Number of state-owned banks to be reduced

Number of state-owned banks to be reduced

The Centre wants to reduce the number of PSBs to 10-15 through mergers and acquisitions, ensuring none of them become "too big to fail."

It expects the banks would better manage risks and achieve economies of scale and operational efficiency, after merging.

It also hopes the consolidation would help PSBs to deal with their credit portfolio and withstand shocks in a better manner.

The state-run banks in India

There are 21 PSBs in India, including SBI. The government said individual boards of these banks could decide on whether to go in for a merger. However, being the largest shareholder of the PSBs, the government can affect the decisions of the boards.


Not all banks agree consolidation is the way to go

Some feel "efficiency" may not be the outcome of consolidation as there will be several challenges in the process, including current asset quality issues, human resources' integration, and cultural fit.

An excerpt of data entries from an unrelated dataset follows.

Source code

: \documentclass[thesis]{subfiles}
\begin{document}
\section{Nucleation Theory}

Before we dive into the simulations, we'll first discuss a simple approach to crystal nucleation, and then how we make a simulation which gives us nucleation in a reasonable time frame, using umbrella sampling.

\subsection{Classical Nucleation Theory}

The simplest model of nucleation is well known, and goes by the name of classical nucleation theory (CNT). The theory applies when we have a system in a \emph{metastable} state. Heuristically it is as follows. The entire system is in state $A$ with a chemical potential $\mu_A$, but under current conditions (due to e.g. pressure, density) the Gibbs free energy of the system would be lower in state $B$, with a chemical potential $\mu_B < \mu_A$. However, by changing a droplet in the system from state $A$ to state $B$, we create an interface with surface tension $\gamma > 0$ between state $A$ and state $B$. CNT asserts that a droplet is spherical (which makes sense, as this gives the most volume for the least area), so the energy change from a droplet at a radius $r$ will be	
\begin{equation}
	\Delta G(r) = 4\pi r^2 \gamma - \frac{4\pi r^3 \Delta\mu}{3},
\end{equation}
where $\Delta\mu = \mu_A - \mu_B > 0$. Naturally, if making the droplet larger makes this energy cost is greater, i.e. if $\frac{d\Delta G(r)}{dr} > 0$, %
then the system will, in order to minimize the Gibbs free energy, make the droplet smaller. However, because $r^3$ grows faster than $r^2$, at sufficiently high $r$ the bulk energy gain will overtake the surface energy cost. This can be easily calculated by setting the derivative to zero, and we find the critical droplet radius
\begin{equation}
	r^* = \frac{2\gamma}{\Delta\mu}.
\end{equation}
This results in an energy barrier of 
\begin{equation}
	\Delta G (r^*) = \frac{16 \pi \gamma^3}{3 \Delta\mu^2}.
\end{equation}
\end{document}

Pointing to SBI's merger with five associates and Bharatiya Mahila Bank, they said SBI's asset quality deteriorated after that.

PSBs account for a majority of the Indian banking system's Rs. 10 trillion stressed loans.

Banking system will become more inefficient: Former RBI Dy Governor

Former RBI Deputy Governor and Former CMD of Punjab National Bank, KC Chakrabarty, stated, "The merger will result in large-scale financial repression. Banking system will become more inefficient and too-big-to fail by merging two inefficient banks."

Capital Infusion

Merger of PSBs at this time is ill-advised: Experts

Merger of PSBs at this time is ill-advised: Experts

The Centre would infuse a capital of Rs. 20,000cr in the PSBs to support them, as promised earlier.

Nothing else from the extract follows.